__PROVIDED RECORDS__
· · · ·

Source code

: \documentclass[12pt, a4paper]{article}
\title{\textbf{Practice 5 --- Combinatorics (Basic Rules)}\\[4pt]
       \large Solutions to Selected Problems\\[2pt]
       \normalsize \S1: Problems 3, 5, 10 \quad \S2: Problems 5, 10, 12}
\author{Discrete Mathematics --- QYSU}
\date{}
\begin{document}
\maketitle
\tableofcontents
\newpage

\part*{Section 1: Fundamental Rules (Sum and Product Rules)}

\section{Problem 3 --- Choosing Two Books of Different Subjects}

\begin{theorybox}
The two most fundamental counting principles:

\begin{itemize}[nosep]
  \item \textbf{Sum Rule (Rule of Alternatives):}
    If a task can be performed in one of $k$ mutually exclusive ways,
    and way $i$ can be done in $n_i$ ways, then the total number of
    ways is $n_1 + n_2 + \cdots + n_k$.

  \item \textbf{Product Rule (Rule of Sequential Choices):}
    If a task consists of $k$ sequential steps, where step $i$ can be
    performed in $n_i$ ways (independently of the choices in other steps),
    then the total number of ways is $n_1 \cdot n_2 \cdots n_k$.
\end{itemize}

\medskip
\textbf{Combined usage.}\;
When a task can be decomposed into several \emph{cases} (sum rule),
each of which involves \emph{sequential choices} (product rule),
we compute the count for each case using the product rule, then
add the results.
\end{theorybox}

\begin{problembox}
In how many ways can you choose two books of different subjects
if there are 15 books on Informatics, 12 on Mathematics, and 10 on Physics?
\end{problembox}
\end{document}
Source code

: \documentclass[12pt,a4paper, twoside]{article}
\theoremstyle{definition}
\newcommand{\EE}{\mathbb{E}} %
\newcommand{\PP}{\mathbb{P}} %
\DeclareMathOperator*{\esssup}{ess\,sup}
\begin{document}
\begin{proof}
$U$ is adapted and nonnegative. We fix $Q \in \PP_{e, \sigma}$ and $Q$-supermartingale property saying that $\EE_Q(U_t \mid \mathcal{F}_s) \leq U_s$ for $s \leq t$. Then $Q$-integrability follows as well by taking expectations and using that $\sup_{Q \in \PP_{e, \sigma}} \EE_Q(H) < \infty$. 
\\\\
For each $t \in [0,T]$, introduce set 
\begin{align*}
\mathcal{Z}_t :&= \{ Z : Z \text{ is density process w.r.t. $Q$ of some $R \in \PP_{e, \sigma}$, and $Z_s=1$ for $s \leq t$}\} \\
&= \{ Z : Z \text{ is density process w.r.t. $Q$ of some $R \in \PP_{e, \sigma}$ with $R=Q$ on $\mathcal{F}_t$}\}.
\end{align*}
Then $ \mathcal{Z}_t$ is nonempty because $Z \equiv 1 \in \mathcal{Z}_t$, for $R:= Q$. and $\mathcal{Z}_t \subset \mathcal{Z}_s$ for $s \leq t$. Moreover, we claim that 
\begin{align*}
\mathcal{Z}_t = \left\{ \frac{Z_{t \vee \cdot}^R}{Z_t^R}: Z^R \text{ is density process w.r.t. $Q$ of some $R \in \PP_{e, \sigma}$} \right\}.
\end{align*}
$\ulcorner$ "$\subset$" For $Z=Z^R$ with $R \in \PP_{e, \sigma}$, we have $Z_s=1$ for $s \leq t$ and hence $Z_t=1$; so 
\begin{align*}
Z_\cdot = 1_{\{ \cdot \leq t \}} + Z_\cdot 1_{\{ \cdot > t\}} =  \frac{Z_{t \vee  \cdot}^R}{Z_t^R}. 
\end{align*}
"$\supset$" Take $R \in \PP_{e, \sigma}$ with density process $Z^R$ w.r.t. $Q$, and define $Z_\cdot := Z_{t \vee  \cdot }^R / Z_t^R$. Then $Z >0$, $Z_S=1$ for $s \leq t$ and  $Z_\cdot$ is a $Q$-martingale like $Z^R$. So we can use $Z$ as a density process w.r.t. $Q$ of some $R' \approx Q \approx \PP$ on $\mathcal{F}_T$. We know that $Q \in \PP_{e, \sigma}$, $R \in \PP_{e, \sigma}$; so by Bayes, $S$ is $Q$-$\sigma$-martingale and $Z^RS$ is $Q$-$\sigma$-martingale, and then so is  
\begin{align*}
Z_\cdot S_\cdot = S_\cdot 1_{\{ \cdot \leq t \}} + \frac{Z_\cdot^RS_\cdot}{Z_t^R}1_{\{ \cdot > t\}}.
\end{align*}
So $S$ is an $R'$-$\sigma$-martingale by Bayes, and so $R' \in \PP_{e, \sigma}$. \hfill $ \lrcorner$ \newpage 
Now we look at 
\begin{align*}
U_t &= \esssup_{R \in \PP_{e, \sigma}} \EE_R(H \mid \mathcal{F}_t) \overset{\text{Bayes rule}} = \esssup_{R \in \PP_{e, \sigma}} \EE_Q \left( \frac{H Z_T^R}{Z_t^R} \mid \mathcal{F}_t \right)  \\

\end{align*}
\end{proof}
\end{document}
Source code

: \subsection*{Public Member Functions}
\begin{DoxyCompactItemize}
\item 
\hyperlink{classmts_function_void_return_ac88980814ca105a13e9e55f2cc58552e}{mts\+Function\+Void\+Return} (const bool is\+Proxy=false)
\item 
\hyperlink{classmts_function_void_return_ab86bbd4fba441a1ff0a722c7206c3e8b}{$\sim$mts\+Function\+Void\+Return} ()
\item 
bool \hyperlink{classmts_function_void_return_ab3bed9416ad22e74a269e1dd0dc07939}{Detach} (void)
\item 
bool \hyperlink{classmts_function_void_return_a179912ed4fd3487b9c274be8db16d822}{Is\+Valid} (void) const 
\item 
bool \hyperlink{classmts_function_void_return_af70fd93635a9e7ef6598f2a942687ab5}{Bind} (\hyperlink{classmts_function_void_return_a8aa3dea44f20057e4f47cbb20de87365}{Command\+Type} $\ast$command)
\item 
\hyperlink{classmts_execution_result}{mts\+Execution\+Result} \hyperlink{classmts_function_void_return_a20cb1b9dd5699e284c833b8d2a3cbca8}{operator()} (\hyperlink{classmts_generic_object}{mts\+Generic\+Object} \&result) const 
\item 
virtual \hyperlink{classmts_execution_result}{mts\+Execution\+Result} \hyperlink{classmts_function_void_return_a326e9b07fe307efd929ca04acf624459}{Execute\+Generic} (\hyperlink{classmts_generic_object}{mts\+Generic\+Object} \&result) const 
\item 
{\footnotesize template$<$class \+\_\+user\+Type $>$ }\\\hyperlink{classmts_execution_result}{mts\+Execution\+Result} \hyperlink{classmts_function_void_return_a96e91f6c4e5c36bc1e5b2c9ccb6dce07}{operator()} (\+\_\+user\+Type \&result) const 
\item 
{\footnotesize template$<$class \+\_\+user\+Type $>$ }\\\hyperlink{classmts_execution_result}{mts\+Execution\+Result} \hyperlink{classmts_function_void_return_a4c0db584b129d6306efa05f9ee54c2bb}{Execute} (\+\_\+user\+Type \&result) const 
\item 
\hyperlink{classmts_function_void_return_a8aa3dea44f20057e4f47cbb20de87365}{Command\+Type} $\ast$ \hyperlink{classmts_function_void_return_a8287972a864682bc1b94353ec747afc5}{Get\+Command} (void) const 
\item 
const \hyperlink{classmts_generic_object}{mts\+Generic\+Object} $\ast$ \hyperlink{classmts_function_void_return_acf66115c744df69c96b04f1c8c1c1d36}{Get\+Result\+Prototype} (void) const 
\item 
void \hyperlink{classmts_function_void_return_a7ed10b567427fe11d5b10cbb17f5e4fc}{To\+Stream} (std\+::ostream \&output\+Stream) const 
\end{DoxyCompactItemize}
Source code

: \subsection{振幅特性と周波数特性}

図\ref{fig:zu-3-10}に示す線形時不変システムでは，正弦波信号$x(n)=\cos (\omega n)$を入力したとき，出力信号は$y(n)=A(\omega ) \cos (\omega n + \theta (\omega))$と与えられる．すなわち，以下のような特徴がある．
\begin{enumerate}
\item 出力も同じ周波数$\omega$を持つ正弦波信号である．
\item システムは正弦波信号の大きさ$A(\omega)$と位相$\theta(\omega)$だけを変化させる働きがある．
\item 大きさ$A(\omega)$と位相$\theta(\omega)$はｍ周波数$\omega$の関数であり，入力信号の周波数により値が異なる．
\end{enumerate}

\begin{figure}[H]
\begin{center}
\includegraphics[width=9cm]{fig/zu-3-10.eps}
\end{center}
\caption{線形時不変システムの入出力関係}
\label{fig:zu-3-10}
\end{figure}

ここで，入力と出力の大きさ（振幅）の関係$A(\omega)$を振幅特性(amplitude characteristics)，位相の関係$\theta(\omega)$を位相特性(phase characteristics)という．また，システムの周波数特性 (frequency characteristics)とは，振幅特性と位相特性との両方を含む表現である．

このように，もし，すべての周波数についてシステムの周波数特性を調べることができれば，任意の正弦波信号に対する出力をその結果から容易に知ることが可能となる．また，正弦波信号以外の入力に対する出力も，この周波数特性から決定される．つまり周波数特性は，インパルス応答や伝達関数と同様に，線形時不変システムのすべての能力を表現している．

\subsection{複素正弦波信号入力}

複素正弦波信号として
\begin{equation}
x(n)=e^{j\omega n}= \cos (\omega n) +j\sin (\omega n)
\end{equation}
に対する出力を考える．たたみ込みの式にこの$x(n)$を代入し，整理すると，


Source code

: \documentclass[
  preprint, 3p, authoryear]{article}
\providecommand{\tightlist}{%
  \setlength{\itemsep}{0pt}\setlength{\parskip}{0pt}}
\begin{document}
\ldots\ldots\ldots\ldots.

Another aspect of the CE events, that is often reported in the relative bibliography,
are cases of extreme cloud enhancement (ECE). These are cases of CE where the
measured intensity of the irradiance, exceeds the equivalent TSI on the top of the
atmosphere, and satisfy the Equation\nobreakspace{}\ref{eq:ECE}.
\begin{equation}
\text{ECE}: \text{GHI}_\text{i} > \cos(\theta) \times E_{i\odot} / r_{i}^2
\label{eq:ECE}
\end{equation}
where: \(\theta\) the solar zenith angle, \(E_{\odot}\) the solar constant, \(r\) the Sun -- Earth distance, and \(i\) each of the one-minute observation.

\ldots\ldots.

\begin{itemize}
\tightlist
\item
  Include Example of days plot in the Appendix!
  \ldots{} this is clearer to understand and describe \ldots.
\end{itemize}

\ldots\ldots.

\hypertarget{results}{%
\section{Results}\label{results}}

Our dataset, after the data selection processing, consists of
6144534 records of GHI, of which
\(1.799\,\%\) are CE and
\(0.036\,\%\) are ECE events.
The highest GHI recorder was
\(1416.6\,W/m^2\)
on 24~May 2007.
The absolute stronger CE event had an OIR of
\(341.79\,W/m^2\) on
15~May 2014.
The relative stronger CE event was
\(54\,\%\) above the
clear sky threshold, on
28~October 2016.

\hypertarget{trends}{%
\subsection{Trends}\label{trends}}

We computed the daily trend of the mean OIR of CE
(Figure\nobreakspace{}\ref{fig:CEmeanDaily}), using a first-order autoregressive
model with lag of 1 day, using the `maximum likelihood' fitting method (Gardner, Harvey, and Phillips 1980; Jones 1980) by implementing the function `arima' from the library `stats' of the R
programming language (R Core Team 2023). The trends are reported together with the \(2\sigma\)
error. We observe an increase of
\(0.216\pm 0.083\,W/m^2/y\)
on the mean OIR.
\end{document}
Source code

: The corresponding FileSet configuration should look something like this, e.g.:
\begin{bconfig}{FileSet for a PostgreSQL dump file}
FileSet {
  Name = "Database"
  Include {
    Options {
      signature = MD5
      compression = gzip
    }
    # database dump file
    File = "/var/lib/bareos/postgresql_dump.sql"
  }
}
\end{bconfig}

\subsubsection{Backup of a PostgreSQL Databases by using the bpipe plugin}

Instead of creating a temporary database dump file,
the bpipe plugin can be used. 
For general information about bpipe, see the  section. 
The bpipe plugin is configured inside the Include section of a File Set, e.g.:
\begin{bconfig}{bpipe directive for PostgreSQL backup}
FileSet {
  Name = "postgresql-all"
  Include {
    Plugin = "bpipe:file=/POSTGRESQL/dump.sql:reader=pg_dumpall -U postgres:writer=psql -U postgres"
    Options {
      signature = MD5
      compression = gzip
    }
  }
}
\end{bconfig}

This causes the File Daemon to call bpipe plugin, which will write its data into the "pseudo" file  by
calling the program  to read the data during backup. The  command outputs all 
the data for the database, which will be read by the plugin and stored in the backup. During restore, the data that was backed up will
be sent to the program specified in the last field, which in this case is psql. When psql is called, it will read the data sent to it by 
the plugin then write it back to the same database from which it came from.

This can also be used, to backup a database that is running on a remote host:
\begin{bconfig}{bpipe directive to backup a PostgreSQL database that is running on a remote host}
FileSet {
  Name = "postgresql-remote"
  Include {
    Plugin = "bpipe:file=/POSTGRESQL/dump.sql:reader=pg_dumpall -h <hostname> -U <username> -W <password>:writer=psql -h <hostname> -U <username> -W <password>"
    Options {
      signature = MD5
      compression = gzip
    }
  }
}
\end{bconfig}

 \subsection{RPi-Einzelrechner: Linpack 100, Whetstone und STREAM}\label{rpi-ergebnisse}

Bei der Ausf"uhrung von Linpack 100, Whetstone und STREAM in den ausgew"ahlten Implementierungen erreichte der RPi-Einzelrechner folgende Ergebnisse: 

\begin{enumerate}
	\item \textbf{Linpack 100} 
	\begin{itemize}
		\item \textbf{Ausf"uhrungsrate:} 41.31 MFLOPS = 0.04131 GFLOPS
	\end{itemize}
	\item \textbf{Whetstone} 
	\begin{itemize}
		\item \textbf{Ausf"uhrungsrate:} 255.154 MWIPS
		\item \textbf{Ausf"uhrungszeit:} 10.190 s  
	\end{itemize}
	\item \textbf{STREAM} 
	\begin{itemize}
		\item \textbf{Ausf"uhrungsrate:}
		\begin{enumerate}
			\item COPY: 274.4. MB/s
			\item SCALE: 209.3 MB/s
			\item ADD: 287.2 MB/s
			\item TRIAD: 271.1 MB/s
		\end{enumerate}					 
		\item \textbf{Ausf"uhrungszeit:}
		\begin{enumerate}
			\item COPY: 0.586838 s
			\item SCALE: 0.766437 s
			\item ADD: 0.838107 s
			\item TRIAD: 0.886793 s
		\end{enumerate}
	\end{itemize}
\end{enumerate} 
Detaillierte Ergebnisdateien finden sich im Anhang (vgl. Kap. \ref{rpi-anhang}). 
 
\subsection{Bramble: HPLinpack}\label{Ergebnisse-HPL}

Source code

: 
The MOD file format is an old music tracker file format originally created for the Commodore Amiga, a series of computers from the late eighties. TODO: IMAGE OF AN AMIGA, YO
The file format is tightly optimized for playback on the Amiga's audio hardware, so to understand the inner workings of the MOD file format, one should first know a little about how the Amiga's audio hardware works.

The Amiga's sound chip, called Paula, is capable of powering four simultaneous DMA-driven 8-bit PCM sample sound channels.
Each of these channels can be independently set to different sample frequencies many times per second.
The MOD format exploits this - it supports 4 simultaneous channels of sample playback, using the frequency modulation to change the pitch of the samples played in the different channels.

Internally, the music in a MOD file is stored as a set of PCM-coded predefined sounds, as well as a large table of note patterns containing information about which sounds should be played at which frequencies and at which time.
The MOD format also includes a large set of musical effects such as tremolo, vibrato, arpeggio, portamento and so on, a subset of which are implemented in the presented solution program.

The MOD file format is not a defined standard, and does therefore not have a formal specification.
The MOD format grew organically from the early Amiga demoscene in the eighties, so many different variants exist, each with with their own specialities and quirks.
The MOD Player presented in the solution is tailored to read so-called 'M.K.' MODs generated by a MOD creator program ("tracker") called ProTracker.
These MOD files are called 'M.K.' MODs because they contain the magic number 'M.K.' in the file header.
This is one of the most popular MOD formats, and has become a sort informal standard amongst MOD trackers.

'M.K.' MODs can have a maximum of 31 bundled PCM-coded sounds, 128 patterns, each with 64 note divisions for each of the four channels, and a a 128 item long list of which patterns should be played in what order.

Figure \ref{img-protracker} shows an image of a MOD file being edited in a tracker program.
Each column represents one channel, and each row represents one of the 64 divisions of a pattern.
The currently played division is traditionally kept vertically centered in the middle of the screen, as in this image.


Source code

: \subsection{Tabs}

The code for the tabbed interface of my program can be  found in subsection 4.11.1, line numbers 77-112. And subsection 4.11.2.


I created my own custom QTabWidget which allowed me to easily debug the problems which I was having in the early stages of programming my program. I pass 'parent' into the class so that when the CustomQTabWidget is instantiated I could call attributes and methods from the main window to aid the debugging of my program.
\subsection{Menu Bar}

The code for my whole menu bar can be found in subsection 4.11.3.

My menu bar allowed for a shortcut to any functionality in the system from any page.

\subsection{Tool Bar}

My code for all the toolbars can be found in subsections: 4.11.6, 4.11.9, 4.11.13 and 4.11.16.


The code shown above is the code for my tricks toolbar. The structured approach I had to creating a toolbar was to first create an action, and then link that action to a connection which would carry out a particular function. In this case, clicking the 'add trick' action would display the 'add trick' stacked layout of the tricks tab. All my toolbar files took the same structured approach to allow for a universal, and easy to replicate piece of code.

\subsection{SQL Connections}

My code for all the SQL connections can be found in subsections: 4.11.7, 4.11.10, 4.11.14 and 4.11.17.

· · · ·

__PROBLEM REQUIREMENTS__
Go through the listing above and find each line that contains "look", then copy it.

__TASK SOLUTION__
Now we look at 
: The corresponding FileSet configuration should look something like this, e.g.:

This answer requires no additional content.